---------- Data shown ----------
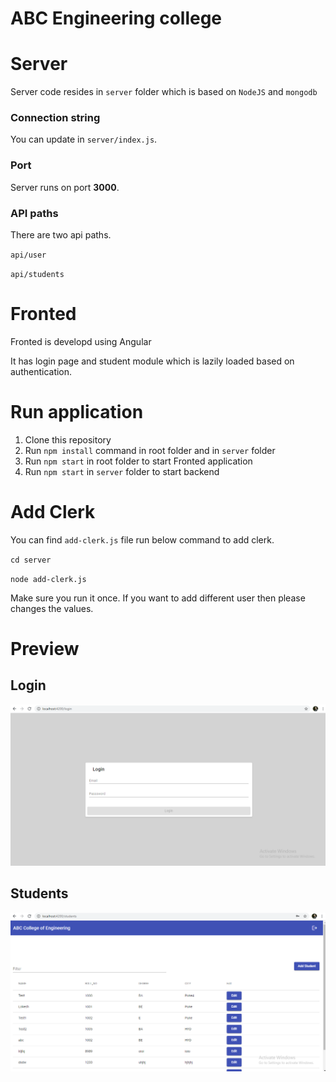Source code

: # ABC Engineering college

# Server

Server code resides in `server` folder which is based on `NodeJS` and `mongodb`

### Connection string
You can update in `server/index.js`.

### Port
Server runs on port **3000**. 

### API paths
There are two api paths.

`api/user`

`api/students`

# Fronted

Fronted is developd using Angular

It has login page and student module which is lazily loaded based on authentication.



# Run application

1. Clone this repository 
2. Run `npm install` command in root folder and in `server` folder
3. Run `npm start` in root folder to start Fronted application
4. Run `npm start` in `server` folder to start backend 


# Add Clerk

You can find `add-clerk.js` file run below command to add clerk.

  `cd server`

  `node add-clerk.js`


 Make sure you run it once. If you want to add different user then please changes the values.


 # Preview

  ## Login

  <img src="login.png">

  ## Students

  <img src="students.png">

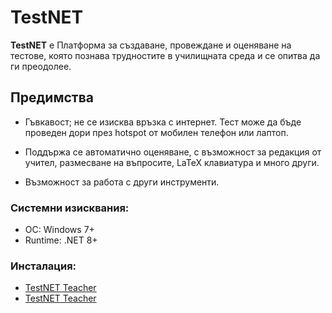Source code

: # TestNET

__TestNET__ е Платформа за създаване, провеждане и оценяване на тестове, която познава трудностите в училищната среда и се опитва да ги преодолее.

## Предимства

- Гъвкавост; не се изисква връзка с интернет. Тест може да бъде проведен дори през hotspot от мобилен телефон или лаптоп.

- Поддържа се автоматично оценяване, с възможност за редакция от учител, размесване на въпросите, LaTeX клавиатура и много други.

- Възможност за работа с други инструменти.

### Системни изисквания:

- ОС: Windows 7+
- Runtime: .NET 8+

### Инсталация:

- [TestNET Teacher](https://UserAccountContr.github.io/TestNET/TestNET.Teacher/TestNet.Teacher.setup.exe)
- [TestNET Teacher](https://UserAccountContr.github.io/TestNET/TestNET.Student/TestNet.Student.setup.exe)
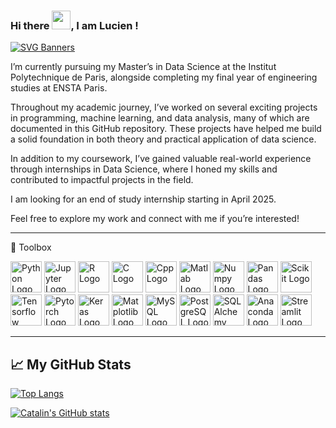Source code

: ### Hi there <img src="https://raw.githubusercontent.com/MartinHeinz/MartinHeinz/master/wave.gif" width="30px">, I am Lucien !

[![SVG Banners](https://svg-banners.vercel.app/api?type=typeWriter&text1=Data%20Scientist%20Student%20👨‍💻&width=800&height=400)](https://github.com/Akshay090/svg-banners)

I’m currently pursuing my Master’s in Data Science at the Institut Polytechnique de Paris, alongside completing my final year of engineering studies at ENSTA Paris.

Throughout my academic journey, I’ve worked on several exciting projects in programming, machine learning, and data analysis, many of which are documented in this GitHub repository. These projects have helped me build a solid foundation in both theory and practical application of data science.

In addition to my coursework, I’ve gained valuable real-world experience through internships in Data Science, where I honed my skills and contributed to impactful projects in the field.

I am looking for an end of study internship starting in April 2025.

Feel free to explore my work and connect with me if you’re interested!

---
🧰 Toolbox

<img src="https://cdn.jsdelivr.net/gh/devicons/devicon@latest/icons/python/python-original-wordmark.svg" alt="Python Logo" width="50" height="50"/> <img src="https://cdn.jsdelivr.net/gh/devicons/devicon@latest/icons/jupyter/jupyter-original-wordmark.svg" alt="Jupyter Logo" width="50" height="50" /> <img src="https://cdn.jsdelivr.net/gh/devicons/devicon@latest/icons/r/r-original.svg" alt="R Logo" width="50" height="50"/> <img src="https://cdn.jsdelivr.net/gh/devicons/devicon@latest/icons/c/c-original.svg" alt="C Logo" width="50" height="50"/> <img src="https://cdn.jsdelivr.net/gh/devicons/devicon@latest/icons/cplusplus/cplusplus-original.svg" alt="Cpp Logo" width="50" height="50"/> <img src="https://cdn.jsdelivr.net/gh/devicons/devicon@latest/icons/matlab/matlab-original.svg" alt="Matlab Logo" width="50" height="50"/> <img src="https://cdn.jsdelivr.net/gh/devicons/devicon@latest/icons/numpy/numpy-original-wordmark.svg" alt="Numpy Logo" width="50" height="50"/> <img src="https://cdn.jsdelivr.net/gh/devicons/devicon@latest/icons/pandas/pandas-original-wordmark.svg" alt="Pandas Logo" width="50" height="50"/> <img src="https://cdn.jsdelivr.net/gh/devicons/devicon@latest/icons/scikitlearn/scikitlearn-original.svg" alt="Scikit Logo" width="50" height="50"/> <img src="https://cdn.jsdelivr.net/gh/devicons/devicon@latest/icons/tensorflow/tensorflow-original.svg" alt="Tensorflow Logo" width="50" height="50"/> <img src="https://cdn.jsdelivr.net/gh/devicons/devicon@latest/icons/pytorch/pytorch-original.svg" alt="Pytorch Logo" width="50" height="50"/> <img src="https://cdn.jsdelivr.net/gh/devicons/devicon@latest/icons/keras/keras-original-wordmark.svg" alt="Keras Logo" width="50" height="50"/> <img src="https://cdn.jsdelivr.net/gh/devicons/devicon@latest/icons/matplotlib/matplotlib-original-wordmark.svg" alt="Matplotlib Logo" width="50" height="50"/> <img src="https://cdn.jsdelivr.net/gh/devicons/devicon@latest/icons/mysql/mysql-original.svg" alt="MySQL Logo" width="50" height="50" /> <img src="https://cdn.jsdelivr.net/gh/devicons/devicon@latest/icons/postgresql/postgresql-original.svg" alt="PostgreSQL Logo" width="50" height="50" /> <img src="https://cdn.jsdelivr.net/gh/devicons/devicon@latest/icons/sqlalchemy/sqlalchemy-original.svg" alt="SQLAlchemy Logo" width="50" height="50" /> <img src="https://cdn.jsdelivr.net/gh/devicons/devicon@latest/icons/anaconda/anaconda-original.svg" alt="Anaconda Logo" width="50" height="50"/> <img src="https://cdn.jsdelivr.net/gh/devicons/devicon@latest/icons/streamlit/streamlit-original.svg" alt="Streamlit Logo" width="50" height="50"/>

---

## &#x1f4c8; My GitHub Stats

[![Top Langs](https://github-readme-stats.vercel.app/api/top-langs/?username=mittenover&hide=java,html,css&theme=radical)](https://github.com/anuraghazra/github-readme-stats)

[![Catalin's GitHub stats](https://github-readme-stats.vercel.app/api?username=mittenover&theme=radical)](https://github.com/anuraghazra/github-readme-stats)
----------
Action item:
Exclude the pictures, then retype every record exactly.

Answer for the task:
Source code

: # ABC Engineering college

# Server

Server code resides in `server` folder which is based on `NodeJS` and `mongodb`

### Connection string
You can update in `server/index.js`.

### Port
Server runs on port **3000**. 

### API paths
There are two api paths.

`api/user`

`api/students`

# Fronted

Fronted is developd using Angular

It has login page and student module which is lazily loaded based on authentication.



# Run application

1. Clone this repository 
2. Run `npm install` command in root folder and in `server` folder
3. Run `npm start` in root folder to start Fronted application
4. Run `npm start` in `server` folder to start backend 


# Add Clerk

You can find `add-clerk.js` file run below command to add clerk.

  `cd server`

  `node add-clerk.js`


 Make sure you run it once. If you want to add different user then please changes the values.


 # Preview

  ## Login

  <img src="login.png">

  ## Students

  <img src="students.png">

Source code

: # TestNET

__TestNET__ е Платформа за създаване, провеждане и оценяване на тестове, която познава трудностите в училищната среда и се опитва да ги преодолее.

## Предимства

- Гъвкавост; не се изисква връзка с интернет. Тест може да бъде проведен дори през hotspot от мобилен телефон или лаптоп.

- Поддържа се автоматично оценяване, с възможност за редакция от учител, размесване на въпросите, LaTeX клавиатура и много други.

- Възможност за работа с други инструменти.

### Системни изисквания:

- ОС: Windows 7+
- Runtime: .NET 8+

### Инсталация:

- [TestNET Teacher](https://UserAccountContr.github.io/TestNET/TestNET.Teacher/TestNet.Teacher.setup.exe)
- [TestNET Teacher](https://UserAccountContr.github.io/TestNET/TestNET.Student/TestNet.Student.setup.exe)
Source code

: ### Hi there <img src="https://raw.githubusercontent.com/MartinHeinz/MartinHeinz/master/wave.gif" width="30px">, I am Lucien !

[![SVG Banners](https://svg-banners.vercel.app/api?type=typeWriter&text1=Data%20Scientist%20Student%20👨‍💻&width=800&height=400)](https://github.com/Akshay090/svg-banners)

I’m currently pursuing my Master’s in Data Science at the Institut Polytechnique de Paris, alongside completing my final year of engineering studies at ENSTA Paris.

Throughout my academic journey, I’ve worked on several exciting projects in programming, machine learning, and data analysis, many of which are documented in this GitHub repository. These projects have helped me build a solid foundation in both theory and practical application of data science.

In addition to my coursework, I’ve gained valuable real-world experience through internships in Data Science, where I honed my skills and contributed to impactful projects in the field.

I am looking for an end of study internship starting in April 2025.

Feel free to explore my work and connect with me if you’re interested!

---
🧰 Toolbox

<img src="https://cdn.jsdelivr.net/gh/devicons/devicon@latest/icons/python/python-original-wordmark.svg" alt="Python Logo" width="50" height="50"/> <img src="https://cdn.jsdelivr.net/gh/devicons/devicon@latest/icons/jupyter/jupyter-original-wordmark.svg" alt="Jupyter Logo" width="50" height="50" /> <img src="https://cdn.jsdelivr.net/gh/devicons/devicon@latest/icons/r/r-original.svg" alt="R Logo" width="50" height="50"/> <img src="https://cdn.jsdelivr.net/gh/devicons/devicon@latest/icons/c/c-original.svg" alt="C Logo" width="50" height="50"/> <img src="https://cdn.jsdelivr.net/gh/devicons/devicon@latest/icons/cplusplus/cplusplus-original.svg" alt="Cpp Logo" width="50" height="50"/> <img src="https://cdn.jsdelivr.net/gh/devicons/devicon@latest/icons/matlab/matlab-original.svg" alt="Matlab Logo" width="50" height="50"/> <img src="https://cdn.jsdelivr.net/gh/devicons/devicon@latest/icons/numpy/numpy-original-wordmark.svg" alt="Numpy Logo" width="50" height="50"/> <img src="https://cdn.jsdelivr.net/gh/devicons/devicon@latest/icons/pandas/pandas-original-wordmark.svg" alt="Pandas Logo" width="50" height="50"/> <img src="https://cdn.jsdelivr.net/gh/devicons/devicon@latest/icons/scikitlearn/scikitlearn-original.svg" alt="Scikit Logo" width="50" height="50"/> <img src="https://cdn.jsdelivr.net/gh/devicons/devicon@latest/icons/tensorflow/tensorflow-original.svg" alt="Tensorflow Logo" width="50" height="50"/> <img src="https://cdn.jsdelivr.net/gh/devicons/devicon@latest/icons/pytorch/pytorch-original.svg" alt="Pytorch Logo" width="50" height="50"/> <img src="https://cdn.jsdelivr.net/gh/devicons/devicon@latest/icons/keras/keras-original-wordmark.svg" alt="Keras Logo" width="50" height="50"/> <img src="https://cdn.jsdelivr.net/gh/devicons/devicon@latest/icons/matplotlib/matplotlib-original-wordmark.svg" alt="Matplotlib Logo" width="50" height="50"/> <img src="https://cdn.jsdelivr.net/gh/devicons/devicon@latest/icons/mysql/mysql-original.svg" alt="MySQL Logo" width="50" height="50" /> <img src="https://cdn.jsdelivr.net/gh/devicons/devicon@latest/icons/postgresql/postgresql-original.svg" alt="PostgreSQL Logo" width="50" height="50" /> <img src="https://cdn.jsdelivr.net/gh/devicons/devicon@latest/icons/sqlalchemy/sqlalchemy-original.svg" alt="SQLAlchemy Logo" width="50" height="50" /> <img src="https://cdn.jsdelivr.net/gh/devicons/devicon@latest/icons/anaconda/anaconda-original.svg" alt="Anaconda Logo" width="50" height="50"/> <img src="https://cdn.jsdelivr.net/gh/devicons/devicon@latest/icons/streamlit/streamlit-original.svg" alt="Streamlit Logo" width="50" height="50"/>

---

## &#x1f4c8; My GitHub Stats

[![Top Langs](https://github-readme-stats.vercel.app/api/top-langs/?username=mittenover&hide=java,html,css&theme=radical)](https://github.com/anuraghazra/github-readme-stats)

[![Catalin's GitHub stats](https://github-readme-stats.vercel.app/api?username=mittenover&theme=radical)](https://github.com/anuraghazra/github-readme-stats)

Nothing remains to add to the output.